Is this due to varying system load?
I ran the benchmark few times (w/ and w/o the flag -XX:-UseCompressedOops) for validation. These are the results.
=== compressed pointer ===
Tensor4DBenchmark.accessTest thrpt 5 134.864 ± 1.269 ops/s
Tensor4DBenchmark.accessTest thrpt 5 134.174 ± 4.505 ops/s
Tensor4DBenchmark.accessTest thrpt 5 132.925 ± 3.045 ops/s
=== un-compressed pointer ===
Tensor4DBenchmark.accessTest thrpt 5 127.246 ± 0.588 ops/s
Tensor4DBenchmark.accessTest thrpt 5 132.426 ± 0.343 ops/s
Tensor4DBenchmark.accessTest thrpt 5 131.920 ± 1.218 ops/s
Two points to note here
- The numbers slightly went down when we are using un-compressed pointer
- There is jitter in the benchmarking system. Even though numbers seem very nearby to distinguish, if you recall the loop in the
realTestmethod - it iterates for 1_000_000 times, so the smallest differences in above numbers should matter for us. How do we eliminate these differences?
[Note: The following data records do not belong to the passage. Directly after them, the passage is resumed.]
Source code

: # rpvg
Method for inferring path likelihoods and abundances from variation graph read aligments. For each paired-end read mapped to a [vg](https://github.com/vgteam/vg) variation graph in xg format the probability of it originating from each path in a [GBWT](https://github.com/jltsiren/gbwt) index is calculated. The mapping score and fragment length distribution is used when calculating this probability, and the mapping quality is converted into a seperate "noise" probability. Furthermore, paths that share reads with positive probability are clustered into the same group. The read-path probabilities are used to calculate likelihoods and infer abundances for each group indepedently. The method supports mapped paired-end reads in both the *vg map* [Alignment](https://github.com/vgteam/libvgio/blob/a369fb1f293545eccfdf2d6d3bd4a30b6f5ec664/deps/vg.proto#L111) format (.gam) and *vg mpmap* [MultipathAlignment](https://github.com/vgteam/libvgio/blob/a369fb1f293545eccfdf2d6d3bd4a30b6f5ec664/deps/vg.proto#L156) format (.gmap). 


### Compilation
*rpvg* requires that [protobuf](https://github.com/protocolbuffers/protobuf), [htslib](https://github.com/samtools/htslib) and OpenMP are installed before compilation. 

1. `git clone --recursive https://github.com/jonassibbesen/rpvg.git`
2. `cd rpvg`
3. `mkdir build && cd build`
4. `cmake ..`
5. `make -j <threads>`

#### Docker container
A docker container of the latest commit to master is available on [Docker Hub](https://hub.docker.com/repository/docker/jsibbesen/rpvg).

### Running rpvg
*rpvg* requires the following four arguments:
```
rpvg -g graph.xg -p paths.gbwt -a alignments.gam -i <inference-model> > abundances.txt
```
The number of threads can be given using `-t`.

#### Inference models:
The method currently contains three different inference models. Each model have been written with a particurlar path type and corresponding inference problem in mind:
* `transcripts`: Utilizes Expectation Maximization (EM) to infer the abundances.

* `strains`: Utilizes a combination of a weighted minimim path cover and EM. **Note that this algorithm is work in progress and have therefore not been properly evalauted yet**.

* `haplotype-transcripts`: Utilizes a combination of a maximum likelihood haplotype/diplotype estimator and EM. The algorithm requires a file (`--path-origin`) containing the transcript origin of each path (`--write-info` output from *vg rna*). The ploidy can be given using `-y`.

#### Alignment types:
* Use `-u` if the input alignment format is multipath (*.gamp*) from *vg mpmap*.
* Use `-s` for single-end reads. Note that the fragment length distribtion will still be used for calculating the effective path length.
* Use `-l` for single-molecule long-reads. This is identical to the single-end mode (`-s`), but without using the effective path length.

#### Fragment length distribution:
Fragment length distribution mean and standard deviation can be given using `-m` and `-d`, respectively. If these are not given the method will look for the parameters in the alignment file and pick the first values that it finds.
Why performance decreased with un-compressed pointer?
I have no freaking clue. I need to experiment and figure it out. May be in subsequent episodes.
Jitter in the system
What can we do here? Is it the system load? Is our thread is time sharing CPU core with other tasks in the system or the thread is jumping between cores (getting scheduled on different cores)?
Experiment 1. taskset and nice
To isolate our benchmark from the system load, we can
- make our process high priority by setting its niceness to
-20 - set its processor affinity to few processors (it will run on only those CPU cores; aka pinning a task to processors)
Usually a JVM has many threads. In our application, the important ones are - 2-compiler threads (in tiered mode, its the minimum) and our main thread. So lets use 4 processors for pinning our threads. We can use the below command. (full output)
$ taskset -c 2-6 \
nice -20 \
java -jar ./target/benchmarks.jar
# results for 3 runs
(min, avg, max) = (130.509, 130.745, 131.182), stdev = 0.271
(min, avg, max) = (128.707, 130.467, 131.601), stdev = 1.075
(min, avg, max) = (129.288, 131.815, 132.836), stdev = 1.513
Results are inconsistent (look at min, max and stdev). Is our main task jumping between 4 processors? Let’s try with 2 processors. (full output)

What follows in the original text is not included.